## Task brief:
I would like the records restated word for word, without the pictures.

## Recorded information:
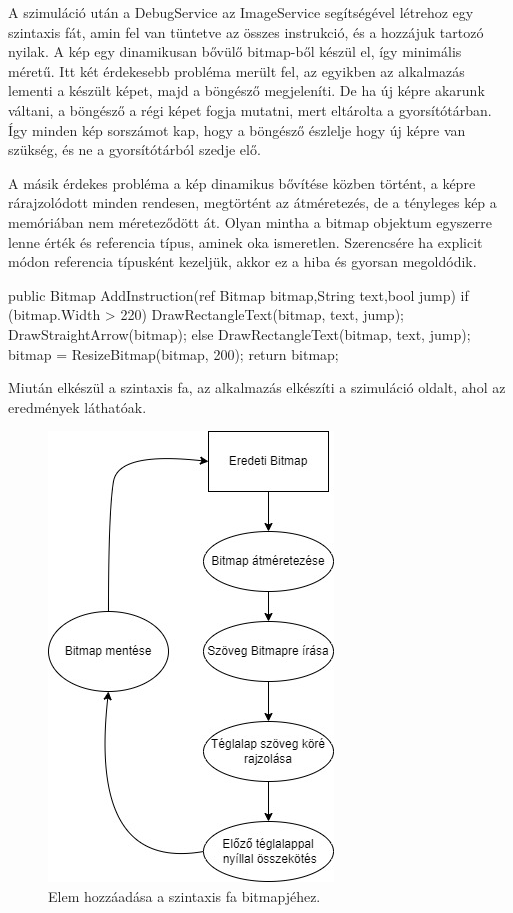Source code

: A szimuláció után a DebugService az ImageService segítségével létrehoz egy szintaxis fát, amin fel van tüntetve az összes instrukció, és a hozzájuk tartozó nyilak. A kép egy dinamikusan bővülő bitmap-ből készül el, így minimális méretű. Itt két érdekesebb probléma merült fel, az egyikben az alkalmazás lementi a készült képet, majd a böngésző megjeleníti. De ha új képre akarunk váltani, a böngésző a régi képet fogja mutatni, mert eltárolta a gyorsítótárban. Így minden kép sorszámot kap, hogy a böngésző észlelje hogy új képre van szükség, és ne a gyorsítótárból szedje elő. 

A másik érdekes probléma a kép dinamikus bővítése közben történt, a képre rárajzolódott minden rendesen, megtörtént az átméretezés, de a tényleges kép a memóriában nem méreteződött át. Olyan mintha a bitmap objektum egyszerre lenne érték és referencia típus, aminek oka ismeretlen. Szerencsére ha explicit módon referencia típusként kezeljük, akkor ez a hiba és gyorsan megoldódik.

\begin{cpp}
public Bitmap AddInstruction(ref Bitmap bitmap,String text,bool jump)
{
      if (bitmap.Width > 220)
      {
           DrawRectangleText(bitmap, text, jump);
           DrawStraightArrow(bitmap);
       }
       else
       {
           DrawRectangleText(bitmap, text, jump);
       }
       bitmap = ResizeBitmap(bitmap, 200);
       return bitmap;
}
\end{cpp}

Miután elkészül a szintaxis fa, az alkalmazás elkészíti a szimuláció oldalt, ahol az eredmények láthatóak.

\begin{figure}[h]
\centering
\includegraphics[scale=0.7]{images/ST.jpg}
\caption{Elem hozzáadása a szintaxis fa bitmapjéhez.}
\label{fig:st}
\end{figure}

## Exercise output:
Source code

: A szimuláció után a DebugService az ImageService segítségével létrehoz egy szintaxis fát, amin fel van tüntetve az összes instrukció, és a hozzájuk tartozó nyilak. A kép egy dinamikusan bővülő bitmap-ből készül el, így minimális méretű. Itt két érdekesebb probléma merült fel, az egyikben az alkalmazás lementi a készült képet, majd a böngésző megjeleníti. De ha új képre akarunk váltani, a böngésző a régi képet fogja mutatni, mert eltárolta a gyorsítótárban. Így minden kép sorszámot kap, hogy a böngésző észlelje hogy új képre van szükség, és ne a gyorsítótárból szedje elő. 

A másik érdekes probléma a kép dinamikus bővítése közben történt, a képre rárajzolódott minden rendesen, megtörtént az átméretezés, de a tényleges kép a memóriában nem méreteződött át. Olyan mintha a bitmap objektum egyszerre lenne érték és referencia típus, aminek oka ismeretlen. Szerencsére ha explicit módon referencia típusként kezeljük, akkor ez a hiba és gyorsan megoldódik.

\begin{cpp}
public Bitmap AddInstruction(ref Bitmap bitmap,String text,bool jump)
{
      if (bitmap.Width > 220)
      {
           DrawRectangleText(bitmap, text, jump);
           DrawStraightArrow(bitmap);
       }
       else
       {
           DrawRectangleText(bitmap, text, jump);
       }
       bitmap = ResizeBitmap(bitmap, 200);
       return bitmap;
}
\end{cpp}

Miután elkészül a szintaxis fa, az alkalmazás elkészíti a szimuláció oldalt, ahol az eredmények láthatóak.

\begin{figure}[h]
\centering
\includegraphics[scale=0.7]{images/ST.jpg}
\caption{Elem hozzáadása a szintaxis fa bitmapjéhez.}
\label{fig:st}
\end{figure}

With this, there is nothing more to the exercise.